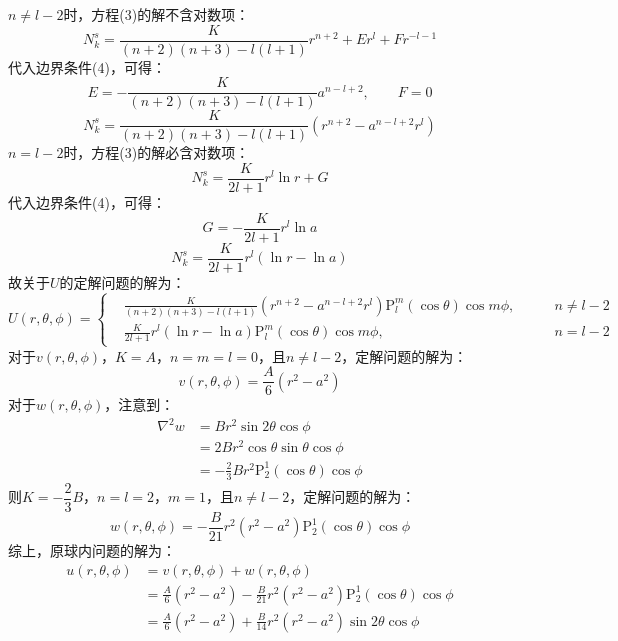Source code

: \documentclass[fontset=windows]{ctexart}
\begin{document}
\begin{itemize}
    $n \neq l-2$时，方程(3)的解不含对数项：
    \[
    N_k^s = \frac{K}{(n+2)(n+3)-l(l+1)}r^{n+2} + Er^l + Fr^{-l-1}
    \]
    代入边界条件(4)，可得：
    \[
    E = -\frac{K}{(n+2)(n+3)-l(l+1)}a^{n-l+2},\qquad F = 0
    \]
    \[
    N_k^s = \frac{K}{(n+2)(n+3)-l(l+1)}\left(r^{n+2} - a^{n-l+2}r^l\right)
    \]
    $n = l-2$时，方程(3)的解必含对数项：
    \[
    N_k^s = \frac{K}{2l+1}r^l\ln{r} + G
    \]
    代入边界条件(4)，可得：
    \[
    G = -\frac{K}{2l+1}r^l\ln{a}
    \]
    \[
    N_k^s = \frac{K}{2l+1}r^l(\ln{r} - \ln{a})
    \]
    故关于$U$的定解问题的解为：
    \[
    U(r,\theta,\phi) = \left\{
    \begin{aligned}
        &\frac{K}{(n+2)(n+3)-l(l+1)}\left(r^{n+2} - a^{n-l+2}r^l\right)\mathrm{P}_l^m(\cos\theta)\cos{m\phi},\qquad &n \neq l-2 \\
        &\frac{K}{2l+1}r^l(\ln{r} - \ln{a})\mathrm{P}_l^m(\cos\theta)\cos{m\phi},\qquad &n = l-2
    \end{aligned}
    \right.
    \]
    对于$v(r,\theta,\phi)$，$K = A$，$n = m = l = 0$，且$n \neq l-2$，定解问题的解为：
    \[
    v(r,\theta,\phi) = \frac{A}{6}(r^2 - a^2)
    \]
    对于$w(r,\theta,\phi)$，注意到：
    \begin{align*}
    \nabla^2 w
    &= Br^2\sin{2\theta}\cos\phi \\
    &= 2Br^2\cos\theta\sin\theta\cos\phi \\
    &= -\frac{2}{3}Br^2\mathrm{P}_2^1(\cos\theta)\cos\phi
    \end{align*}
    则$K = -\dfrac{2}{3}B$，$n = l = 2$，$m = 1$，且$n \neq l-2$，定解问题的解为：
    \[
    w(r,\theta,\phi) = -\frac{B}{21}r^2(r^2 - a^2)\mathrm{P}_2^1(\cos\theta)\cos\phi
    \]
    综上，原球内问题的解为：
    \begin{align*}
        u(r,\theta,\phi)
        &= v(r,\theta,\phi) + w(r,\theta,\phi) \\
        &= \frac{A}{6}(r^2 - a^2) - \frac{B}{21}r^2(r^2 - a^2)\mathrm{P}_2^1(\cos\theta)\cos\phi \\
        &= \frac{A}{6}(r^2 - a^2) + \frac{B}{14}r^2(r^2 - a^2)\sin{2\theta}\cos\phi
    \end{align*}

    \end{itemize}
\end{document}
====
What to work on:
Copy out every line from the data above that has "begin" in it.

Answer space:
\begin{document}
\begin{itemize}
    \begin{aligned}
    \begin{align*}
    \begin{align*}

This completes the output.